-------- Supplied records --------
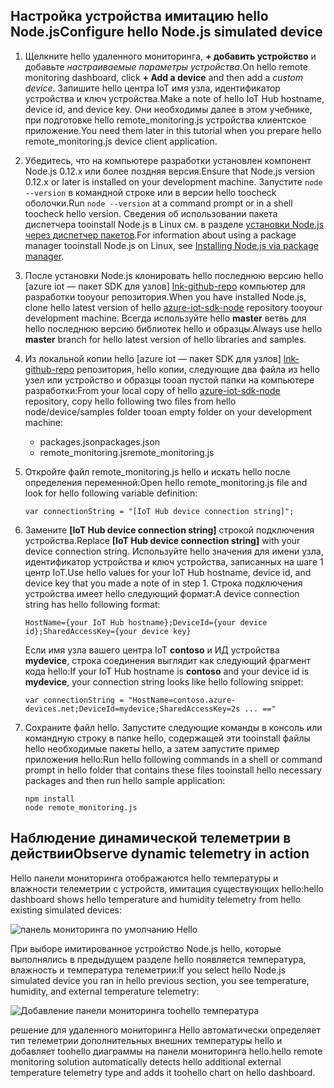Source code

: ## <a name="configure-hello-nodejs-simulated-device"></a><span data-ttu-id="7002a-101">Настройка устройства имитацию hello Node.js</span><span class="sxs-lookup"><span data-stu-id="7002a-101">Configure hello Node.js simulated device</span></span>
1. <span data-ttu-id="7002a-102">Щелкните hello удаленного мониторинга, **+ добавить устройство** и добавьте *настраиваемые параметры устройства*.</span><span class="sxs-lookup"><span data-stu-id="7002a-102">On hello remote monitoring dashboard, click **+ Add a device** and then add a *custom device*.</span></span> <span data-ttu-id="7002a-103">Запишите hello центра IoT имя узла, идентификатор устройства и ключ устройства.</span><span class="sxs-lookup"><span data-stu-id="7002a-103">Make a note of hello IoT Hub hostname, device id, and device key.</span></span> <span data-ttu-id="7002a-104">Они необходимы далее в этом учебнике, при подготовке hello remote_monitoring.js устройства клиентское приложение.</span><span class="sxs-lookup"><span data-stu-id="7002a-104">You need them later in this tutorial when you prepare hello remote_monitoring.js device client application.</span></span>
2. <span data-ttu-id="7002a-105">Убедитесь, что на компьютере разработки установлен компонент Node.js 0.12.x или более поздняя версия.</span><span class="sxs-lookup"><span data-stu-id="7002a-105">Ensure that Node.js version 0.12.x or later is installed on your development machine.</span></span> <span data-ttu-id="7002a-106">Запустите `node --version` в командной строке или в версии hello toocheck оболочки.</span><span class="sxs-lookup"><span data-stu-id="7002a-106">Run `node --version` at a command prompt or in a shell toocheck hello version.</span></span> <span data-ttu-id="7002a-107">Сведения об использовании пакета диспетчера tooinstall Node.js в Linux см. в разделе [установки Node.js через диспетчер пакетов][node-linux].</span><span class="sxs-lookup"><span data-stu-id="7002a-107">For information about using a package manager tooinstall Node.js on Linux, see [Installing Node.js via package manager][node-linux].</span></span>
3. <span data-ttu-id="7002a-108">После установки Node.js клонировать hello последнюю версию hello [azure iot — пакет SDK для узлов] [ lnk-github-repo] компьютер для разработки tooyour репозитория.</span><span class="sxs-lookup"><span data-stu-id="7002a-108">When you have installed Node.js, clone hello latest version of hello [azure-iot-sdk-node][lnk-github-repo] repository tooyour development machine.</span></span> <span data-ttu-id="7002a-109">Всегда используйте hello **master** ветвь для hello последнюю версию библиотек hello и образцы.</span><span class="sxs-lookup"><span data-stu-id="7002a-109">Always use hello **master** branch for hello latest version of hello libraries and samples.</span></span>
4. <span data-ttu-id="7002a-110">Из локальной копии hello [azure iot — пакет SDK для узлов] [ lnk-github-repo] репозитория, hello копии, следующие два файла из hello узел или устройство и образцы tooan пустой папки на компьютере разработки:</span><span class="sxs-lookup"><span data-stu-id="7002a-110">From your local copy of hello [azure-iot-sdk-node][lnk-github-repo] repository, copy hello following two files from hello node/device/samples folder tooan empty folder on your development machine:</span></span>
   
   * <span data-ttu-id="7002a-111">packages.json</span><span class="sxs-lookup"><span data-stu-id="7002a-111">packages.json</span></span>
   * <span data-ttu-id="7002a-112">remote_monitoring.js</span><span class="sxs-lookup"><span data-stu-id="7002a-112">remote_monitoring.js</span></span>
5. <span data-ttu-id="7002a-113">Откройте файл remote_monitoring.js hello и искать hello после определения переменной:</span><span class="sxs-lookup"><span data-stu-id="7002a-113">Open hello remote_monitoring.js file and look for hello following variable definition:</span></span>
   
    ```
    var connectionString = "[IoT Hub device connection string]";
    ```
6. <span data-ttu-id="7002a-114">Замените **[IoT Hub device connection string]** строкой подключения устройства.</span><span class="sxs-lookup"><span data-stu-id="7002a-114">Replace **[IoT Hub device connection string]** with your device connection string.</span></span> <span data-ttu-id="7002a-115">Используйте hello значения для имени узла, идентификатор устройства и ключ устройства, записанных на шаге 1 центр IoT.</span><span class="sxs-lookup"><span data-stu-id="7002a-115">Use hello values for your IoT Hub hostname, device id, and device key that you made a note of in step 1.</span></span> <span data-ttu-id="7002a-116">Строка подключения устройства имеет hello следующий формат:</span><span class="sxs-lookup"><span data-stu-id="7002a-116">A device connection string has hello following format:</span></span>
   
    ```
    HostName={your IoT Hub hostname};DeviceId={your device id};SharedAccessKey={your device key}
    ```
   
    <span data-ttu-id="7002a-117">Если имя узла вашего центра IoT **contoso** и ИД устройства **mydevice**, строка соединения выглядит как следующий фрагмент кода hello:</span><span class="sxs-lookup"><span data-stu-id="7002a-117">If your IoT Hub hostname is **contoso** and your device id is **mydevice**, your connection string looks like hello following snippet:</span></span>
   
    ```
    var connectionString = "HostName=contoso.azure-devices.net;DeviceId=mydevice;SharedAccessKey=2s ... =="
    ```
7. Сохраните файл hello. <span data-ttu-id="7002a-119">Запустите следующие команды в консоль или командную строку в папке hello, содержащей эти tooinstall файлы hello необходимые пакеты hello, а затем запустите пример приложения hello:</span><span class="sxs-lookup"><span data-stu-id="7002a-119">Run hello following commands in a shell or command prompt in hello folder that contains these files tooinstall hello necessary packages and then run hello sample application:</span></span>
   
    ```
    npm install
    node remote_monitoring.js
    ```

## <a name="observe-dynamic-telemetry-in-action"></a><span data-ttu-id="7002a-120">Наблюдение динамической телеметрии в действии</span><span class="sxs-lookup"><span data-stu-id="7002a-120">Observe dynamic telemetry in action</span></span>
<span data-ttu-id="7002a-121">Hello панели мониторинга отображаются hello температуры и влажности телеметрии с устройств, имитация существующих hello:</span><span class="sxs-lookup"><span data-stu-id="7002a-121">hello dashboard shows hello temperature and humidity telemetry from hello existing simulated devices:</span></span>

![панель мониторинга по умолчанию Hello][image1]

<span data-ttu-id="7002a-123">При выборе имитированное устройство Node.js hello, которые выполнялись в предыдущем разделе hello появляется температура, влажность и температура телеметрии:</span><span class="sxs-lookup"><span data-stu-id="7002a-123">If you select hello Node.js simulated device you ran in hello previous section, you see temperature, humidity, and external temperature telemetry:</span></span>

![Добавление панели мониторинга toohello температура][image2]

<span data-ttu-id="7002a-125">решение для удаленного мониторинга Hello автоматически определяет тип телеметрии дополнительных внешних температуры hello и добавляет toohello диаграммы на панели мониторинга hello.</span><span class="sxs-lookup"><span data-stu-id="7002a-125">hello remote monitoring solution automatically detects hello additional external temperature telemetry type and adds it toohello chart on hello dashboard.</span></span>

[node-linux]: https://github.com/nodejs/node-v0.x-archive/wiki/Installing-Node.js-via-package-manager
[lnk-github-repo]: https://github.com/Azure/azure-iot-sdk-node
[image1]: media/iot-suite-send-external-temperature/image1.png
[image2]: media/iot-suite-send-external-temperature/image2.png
--------
▸ Assigned task:
Above are the lines; repeat exactly the ones from the line containing "existing simulated devices:</span></span>" down to the line containing "мониторинга toohello температура][image2]", both inclusive.

▸ Answer to this exercise:
<span data-ttu-id="7002a-121">Hello панели мониторинга отображаются hello температуры и влажности телеметрии с устройств, имитация существующих hello:</span><span class="sxs-lookup"><span data-stu-id="7002a-121">hello dashboard shows hello temperature and humidity telemetry from hello existing simulated devices:</span></span>

![панель мониторинга по умолчанию Hello][image1]

<span data-ttu-id="7002a-123">При выборе имитированное устройство Node.js hello, которые выполнялись в предыдущем разделе hello появляется температура, влажность и температура телеметрии:</span><span class="sxs-lookup"><span data-stu-id="7002a-123">If you select hello Node.js simulated device you ran in hello previous section, you see temperature, humidity, and external temperature telemetry:</span></span>

![Добавление панели мониторинга toohello температура][image2]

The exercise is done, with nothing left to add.